** TO DO **
Copy exactly the stretch of data below from the line with "- **§ 2°** — A delegação" through the line with "54.** Não será", including both of those lines.

★ ★ ★ ★ ★

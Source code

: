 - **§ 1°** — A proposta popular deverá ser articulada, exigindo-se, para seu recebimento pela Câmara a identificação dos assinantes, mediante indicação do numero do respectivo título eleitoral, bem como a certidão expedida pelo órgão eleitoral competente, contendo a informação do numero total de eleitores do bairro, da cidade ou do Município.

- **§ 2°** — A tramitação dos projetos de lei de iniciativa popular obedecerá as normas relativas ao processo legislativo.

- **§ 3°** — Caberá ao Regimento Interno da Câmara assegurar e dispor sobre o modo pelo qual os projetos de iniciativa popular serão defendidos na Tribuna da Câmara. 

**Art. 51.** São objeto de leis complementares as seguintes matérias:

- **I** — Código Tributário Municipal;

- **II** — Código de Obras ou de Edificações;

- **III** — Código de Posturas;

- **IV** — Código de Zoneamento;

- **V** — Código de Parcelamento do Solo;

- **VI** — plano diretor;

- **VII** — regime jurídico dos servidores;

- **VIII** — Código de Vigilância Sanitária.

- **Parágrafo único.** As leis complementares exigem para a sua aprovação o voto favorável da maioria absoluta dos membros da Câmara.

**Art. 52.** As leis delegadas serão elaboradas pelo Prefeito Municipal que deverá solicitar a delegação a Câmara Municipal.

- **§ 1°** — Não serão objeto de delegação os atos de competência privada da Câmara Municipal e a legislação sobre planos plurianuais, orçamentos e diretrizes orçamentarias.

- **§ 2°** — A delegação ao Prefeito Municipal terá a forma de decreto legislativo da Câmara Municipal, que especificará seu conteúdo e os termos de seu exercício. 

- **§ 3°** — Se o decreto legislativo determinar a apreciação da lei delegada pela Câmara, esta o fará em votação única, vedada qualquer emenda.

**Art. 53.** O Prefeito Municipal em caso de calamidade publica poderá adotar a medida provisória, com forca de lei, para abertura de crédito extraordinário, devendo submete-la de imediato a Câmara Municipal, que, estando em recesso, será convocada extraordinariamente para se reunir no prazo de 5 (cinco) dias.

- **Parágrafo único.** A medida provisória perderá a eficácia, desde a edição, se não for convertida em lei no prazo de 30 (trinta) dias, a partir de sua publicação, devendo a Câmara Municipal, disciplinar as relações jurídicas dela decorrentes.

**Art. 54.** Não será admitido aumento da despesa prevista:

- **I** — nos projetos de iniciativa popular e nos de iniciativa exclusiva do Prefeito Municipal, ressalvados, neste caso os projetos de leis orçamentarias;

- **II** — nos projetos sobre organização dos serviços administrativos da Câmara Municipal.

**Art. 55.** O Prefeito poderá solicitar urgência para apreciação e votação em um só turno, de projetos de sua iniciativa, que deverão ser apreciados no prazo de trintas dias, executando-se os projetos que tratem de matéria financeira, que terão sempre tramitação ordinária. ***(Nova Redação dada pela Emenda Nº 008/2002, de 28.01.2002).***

★ ★ ★ ★ ★

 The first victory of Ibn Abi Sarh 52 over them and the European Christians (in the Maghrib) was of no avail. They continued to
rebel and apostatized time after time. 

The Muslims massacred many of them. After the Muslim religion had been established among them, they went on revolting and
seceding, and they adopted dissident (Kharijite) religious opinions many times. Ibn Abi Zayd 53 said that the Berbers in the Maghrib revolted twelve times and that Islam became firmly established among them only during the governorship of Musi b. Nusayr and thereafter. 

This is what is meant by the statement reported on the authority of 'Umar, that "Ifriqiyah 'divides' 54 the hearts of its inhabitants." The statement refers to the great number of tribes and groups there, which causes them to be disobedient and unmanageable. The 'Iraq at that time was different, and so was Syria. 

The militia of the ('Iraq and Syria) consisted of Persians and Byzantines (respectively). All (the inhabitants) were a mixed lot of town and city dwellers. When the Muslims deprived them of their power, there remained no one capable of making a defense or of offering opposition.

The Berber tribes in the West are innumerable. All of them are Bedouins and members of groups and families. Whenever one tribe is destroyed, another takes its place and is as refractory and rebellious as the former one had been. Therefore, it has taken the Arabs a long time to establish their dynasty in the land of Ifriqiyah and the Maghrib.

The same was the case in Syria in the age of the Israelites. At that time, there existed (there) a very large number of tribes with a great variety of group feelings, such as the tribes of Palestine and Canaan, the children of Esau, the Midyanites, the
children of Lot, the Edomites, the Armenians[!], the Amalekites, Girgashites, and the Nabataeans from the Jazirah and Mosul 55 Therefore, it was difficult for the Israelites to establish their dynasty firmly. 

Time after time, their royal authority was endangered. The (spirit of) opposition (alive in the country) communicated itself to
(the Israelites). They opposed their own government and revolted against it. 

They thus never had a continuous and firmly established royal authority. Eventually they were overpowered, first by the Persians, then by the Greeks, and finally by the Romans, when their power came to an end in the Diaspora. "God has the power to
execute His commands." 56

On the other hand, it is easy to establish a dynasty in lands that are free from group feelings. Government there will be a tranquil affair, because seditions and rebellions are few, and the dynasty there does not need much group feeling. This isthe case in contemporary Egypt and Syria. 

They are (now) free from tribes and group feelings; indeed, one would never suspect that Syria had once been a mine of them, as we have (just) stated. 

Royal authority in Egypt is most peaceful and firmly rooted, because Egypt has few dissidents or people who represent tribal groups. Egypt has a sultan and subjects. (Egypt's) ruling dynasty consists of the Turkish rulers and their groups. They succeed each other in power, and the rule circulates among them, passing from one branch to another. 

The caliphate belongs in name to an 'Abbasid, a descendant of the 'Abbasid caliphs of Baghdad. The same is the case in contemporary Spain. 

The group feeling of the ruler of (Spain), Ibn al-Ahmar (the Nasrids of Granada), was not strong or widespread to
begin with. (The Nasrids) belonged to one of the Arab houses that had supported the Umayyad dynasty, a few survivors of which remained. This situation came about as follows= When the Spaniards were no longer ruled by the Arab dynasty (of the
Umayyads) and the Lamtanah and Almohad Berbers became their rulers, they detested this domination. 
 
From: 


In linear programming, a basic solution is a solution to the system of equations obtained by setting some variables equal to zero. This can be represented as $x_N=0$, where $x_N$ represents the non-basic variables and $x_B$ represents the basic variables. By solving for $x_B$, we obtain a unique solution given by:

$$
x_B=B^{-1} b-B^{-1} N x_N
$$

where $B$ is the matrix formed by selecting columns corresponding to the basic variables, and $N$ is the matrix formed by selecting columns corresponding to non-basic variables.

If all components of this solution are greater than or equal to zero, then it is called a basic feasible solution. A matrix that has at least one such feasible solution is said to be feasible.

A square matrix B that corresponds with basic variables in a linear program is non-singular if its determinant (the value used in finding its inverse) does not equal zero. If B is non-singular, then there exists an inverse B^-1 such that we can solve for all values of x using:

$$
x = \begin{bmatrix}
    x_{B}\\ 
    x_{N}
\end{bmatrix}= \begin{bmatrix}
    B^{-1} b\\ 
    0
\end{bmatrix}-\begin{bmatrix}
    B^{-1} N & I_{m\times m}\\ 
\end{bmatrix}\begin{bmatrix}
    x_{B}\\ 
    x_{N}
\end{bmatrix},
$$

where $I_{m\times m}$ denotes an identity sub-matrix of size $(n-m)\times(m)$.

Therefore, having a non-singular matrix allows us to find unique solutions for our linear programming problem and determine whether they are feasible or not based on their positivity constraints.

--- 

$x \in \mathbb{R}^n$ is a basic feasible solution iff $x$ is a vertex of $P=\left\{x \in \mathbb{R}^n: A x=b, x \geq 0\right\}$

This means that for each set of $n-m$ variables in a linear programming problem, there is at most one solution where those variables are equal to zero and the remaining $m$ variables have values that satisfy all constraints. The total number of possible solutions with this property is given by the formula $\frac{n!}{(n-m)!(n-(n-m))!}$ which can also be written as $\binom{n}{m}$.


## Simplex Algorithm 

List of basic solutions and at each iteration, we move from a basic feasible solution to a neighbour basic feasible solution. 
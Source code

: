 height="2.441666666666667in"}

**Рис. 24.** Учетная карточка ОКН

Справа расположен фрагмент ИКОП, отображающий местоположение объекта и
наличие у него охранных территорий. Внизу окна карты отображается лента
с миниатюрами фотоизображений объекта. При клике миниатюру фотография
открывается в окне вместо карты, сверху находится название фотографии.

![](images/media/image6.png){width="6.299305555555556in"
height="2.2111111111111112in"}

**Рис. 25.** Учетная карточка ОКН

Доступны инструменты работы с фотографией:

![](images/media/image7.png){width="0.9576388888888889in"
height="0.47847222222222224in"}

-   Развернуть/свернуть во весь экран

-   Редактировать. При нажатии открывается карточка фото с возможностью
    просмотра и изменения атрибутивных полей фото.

★ ★ ★ ★ ★

** YOUR RESPONSE **
- **§ 2°** — A delegação ao Prefeito Municipal terá a forma de decreto legislativo da Câmara Municipal, que especificará seu conteúdo e os termos de seu exercício. 

- **§ 3°** — Se o decreto legislativo determinar a apreciação da lei delegada pela Câmara, esta o fará em votação única, vedada qualquer emenda.

**Art. 53.** O Prefeito Municipal em caso de calamidade publica poderá adotar a medida provisória, com forca de lei, para abertura de crédito extraordinário, devendo submete-la de imediato a Câmara Municipal, que, estando em recesso, será convocada extraordinariamente para se reunir no prazo de 5 (cinco) dias.

- **Parágrafo único.** A medida provisória perderá a eficácia, desde a edição, se não for convertida em lei no prazo de 30 (trinta) dias, a partir de sua publicação, devendo a Câmara Municipal, disciplinar as relações jurídicas dela decorrentes.

**Art. 54.** Não será admitido aumento da despesa prevista:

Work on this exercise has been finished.